Nienawidzę monotonii (ależ ja jestem oryginalny :wink:). Rutyny zresztą też nie - tzn. dokładniej pkt 2. w definicji podanej przez Szurę. Czasem np. wybieram sobie dłuższą drogę ze szkoły do domu tylko po to, aby nie była ona taka sama jak wczoraj. Monotonia i rutyna doprowadza mnie do frustracji.

Awatar użytkownika
Avin
Posty: 1166
Rejestracja: wtorek, 31 października 2006, 15:02

#12 Post autor: Avin » niedziela, 17 grudnia 2006, 03:44

rutyne to ja znosze-chodzi o jakies zorganizowanie i szybkosc zalatwiania spraw-co w moim przypadku jest trudne, ale juz nauczylam wstawac sie o 7... nieciekawie z tym, ale daje rade-zwykle... :)

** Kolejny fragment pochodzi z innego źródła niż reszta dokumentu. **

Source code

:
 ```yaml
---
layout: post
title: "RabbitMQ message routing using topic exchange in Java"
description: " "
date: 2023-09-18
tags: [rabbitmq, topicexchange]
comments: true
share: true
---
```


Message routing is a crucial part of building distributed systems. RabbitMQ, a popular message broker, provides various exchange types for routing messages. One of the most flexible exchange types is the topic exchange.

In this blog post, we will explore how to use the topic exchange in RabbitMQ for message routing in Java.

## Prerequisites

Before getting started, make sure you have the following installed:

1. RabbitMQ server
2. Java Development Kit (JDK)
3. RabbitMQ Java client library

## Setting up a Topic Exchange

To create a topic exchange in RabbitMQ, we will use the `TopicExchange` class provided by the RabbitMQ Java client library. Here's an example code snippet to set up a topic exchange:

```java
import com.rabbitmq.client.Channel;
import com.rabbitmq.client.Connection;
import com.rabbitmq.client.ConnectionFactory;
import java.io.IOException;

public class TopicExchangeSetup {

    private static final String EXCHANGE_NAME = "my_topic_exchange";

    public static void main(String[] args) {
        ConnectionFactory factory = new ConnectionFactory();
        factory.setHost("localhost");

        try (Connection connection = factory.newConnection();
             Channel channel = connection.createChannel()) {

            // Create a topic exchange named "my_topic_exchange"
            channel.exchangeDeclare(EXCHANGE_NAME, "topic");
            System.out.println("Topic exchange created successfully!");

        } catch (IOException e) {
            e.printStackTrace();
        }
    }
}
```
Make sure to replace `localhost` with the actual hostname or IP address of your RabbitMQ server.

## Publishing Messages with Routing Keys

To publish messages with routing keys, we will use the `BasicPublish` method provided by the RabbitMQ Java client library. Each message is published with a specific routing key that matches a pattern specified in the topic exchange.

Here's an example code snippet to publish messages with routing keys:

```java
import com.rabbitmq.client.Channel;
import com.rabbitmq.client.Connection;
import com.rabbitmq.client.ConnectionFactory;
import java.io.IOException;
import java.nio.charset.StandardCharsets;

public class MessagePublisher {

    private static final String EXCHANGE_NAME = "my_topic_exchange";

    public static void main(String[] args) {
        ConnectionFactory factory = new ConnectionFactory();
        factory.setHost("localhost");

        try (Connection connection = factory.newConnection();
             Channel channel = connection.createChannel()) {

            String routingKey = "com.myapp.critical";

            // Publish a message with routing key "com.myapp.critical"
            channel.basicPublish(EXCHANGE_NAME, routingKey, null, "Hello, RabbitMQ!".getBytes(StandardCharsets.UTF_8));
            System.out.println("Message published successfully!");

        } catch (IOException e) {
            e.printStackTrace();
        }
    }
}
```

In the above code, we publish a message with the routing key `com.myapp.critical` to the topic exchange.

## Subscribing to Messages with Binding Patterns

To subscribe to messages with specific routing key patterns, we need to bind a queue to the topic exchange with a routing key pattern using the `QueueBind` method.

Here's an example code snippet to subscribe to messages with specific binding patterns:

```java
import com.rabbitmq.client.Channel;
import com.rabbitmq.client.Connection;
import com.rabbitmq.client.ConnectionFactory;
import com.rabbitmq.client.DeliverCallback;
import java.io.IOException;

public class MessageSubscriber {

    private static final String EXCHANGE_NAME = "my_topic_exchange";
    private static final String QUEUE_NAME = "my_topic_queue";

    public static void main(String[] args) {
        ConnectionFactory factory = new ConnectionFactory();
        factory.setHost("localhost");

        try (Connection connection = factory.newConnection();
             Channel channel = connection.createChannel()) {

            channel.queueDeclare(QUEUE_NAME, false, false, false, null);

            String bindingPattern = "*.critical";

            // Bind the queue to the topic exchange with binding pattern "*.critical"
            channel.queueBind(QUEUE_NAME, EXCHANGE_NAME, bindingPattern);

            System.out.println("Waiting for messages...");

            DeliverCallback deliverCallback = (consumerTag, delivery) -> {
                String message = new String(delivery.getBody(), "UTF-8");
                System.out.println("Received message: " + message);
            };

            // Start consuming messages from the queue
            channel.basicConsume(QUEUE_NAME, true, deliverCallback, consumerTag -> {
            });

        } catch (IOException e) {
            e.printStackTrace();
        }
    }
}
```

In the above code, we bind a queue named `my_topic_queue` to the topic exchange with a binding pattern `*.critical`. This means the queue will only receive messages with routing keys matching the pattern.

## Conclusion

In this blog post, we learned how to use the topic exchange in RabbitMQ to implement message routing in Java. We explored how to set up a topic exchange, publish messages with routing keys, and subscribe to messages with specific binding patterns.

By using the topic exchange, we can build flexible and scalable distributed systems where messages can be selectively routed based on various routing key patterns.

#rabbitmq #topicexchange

monotonia-koszmar, wciaz ten samy mlyn, nie mogalbym tak zyc, urozmaicam sobie wszstko, na lekcji ide w swoj swiat, jak jest nudny temat, gorzej jak mnie pytaja i nie wiem o co chodzi, bo wciaz trace watek :D
Samotnosc pogladow innego czlowieka
i jego dziwna zawila natura
zmusza do usmiechu
gdy inny czlowiek spaceruje ulica
myslac o szczesciu
myslac o zyciu
zwraca uwage szarych ludzi

ten inny czlowiek ma inna dusze
inne widzenie i inne serce

Awatar użytkownika
Mamba
Posty: 115
Rejestracja: piątek, 13 października 2006, 12:52

#13 Post autor: Mamba » niedziela, 17 grudnia 2006, 14:21

Ja mam tak, że robię dosłownie WSZYSTKO, żeby przełamać rutynę i monotonię, bo zwyczajnie jej nienawidzę. Mimo to nic mi się nie udaje i wszystkie moje dni wyglądają identycznie- Wstaję rano (zupełnie nieprzytomna rzecz jasna), robię coś ze sobą (bo musze wyglądać idealnie, nikt nie może zobaczyć brzydkiej Mamby), gonię do szkoły (przeważnie się spóźniam), siędzę na lekcjach (z których i tak nic nie wyciągnę), wracam do domu jem szybki obiad (nienawidzę jeść), chwilka na internet, a pożniej do wyboru: Iść z kolegami na piwo, czy zobaczyć się ze swoim kochaniem i robić to co zwykle (ekhem...Tutaj to już sami się domyślcie ;]). Jak nikt nie może/nie ma ochoty po wczorajszym iść na piwo, to idę do mojego "skarbeńka" się, że tak powiem odprężyć i trochę porozmawiać (zwykle jednak dłużej schodzi nam to "odprężenie się"). Wracam od skarbeńka, zakuwam do szkoły na następny dzień (i tak nic z tego nie rozumiem, ale pomińmy...), rozwijam się artystycznie przez kilka godzin (gram, piszę bądź rysuję, zależy od nastroju), a później idę się nawalić ze znajomymi. Następnie długo rozmawiam na gg z moim najlepszym przyjacielem, który niestety jest daleko, robię coś jeszcze wieczorem i idę spać. I dlatego właśnie staram się mieszać w życiu innych ludzi, nawet ich kosztem. Przynajmniej coś się dzieje...
Chyba jednak niezbyt zdrowa 7w8 :) ale taka, która ma w sobie coś z 4w3. (ENFP) sx/so/sp

Awatar użytkownika
Ozzie
Posty: 10
Rejestracja: czwartek, 14 grudnia 2006, 21:41
Lokalizacja: Łódź

#14 Post autor: Ozzie » niedziela, 17 grudnia 2006, 14:50

A ja właśnie mam tak burzliwe życi, że pragnę monotonii całą sobą- bo to równa się dla mnie ze świętym spokojem, jakąś stabilizacją...
Bądźcie pozdrowieni, nadwrażliwi

Shezzein
Posty: 1
Rejestracja: niedziela, 17 grudnia 2006, 16:41
Lokalizacja: P-ń

#15 Post autor: Shezzein » niedziela, 17 grudnia 2006, 16:51

Nienawidzę monotonii, ale nie mam siły i chęci, by ją przełamać, więc zdążyłem już się z nią obyć. Ot, standardowe błędne koło.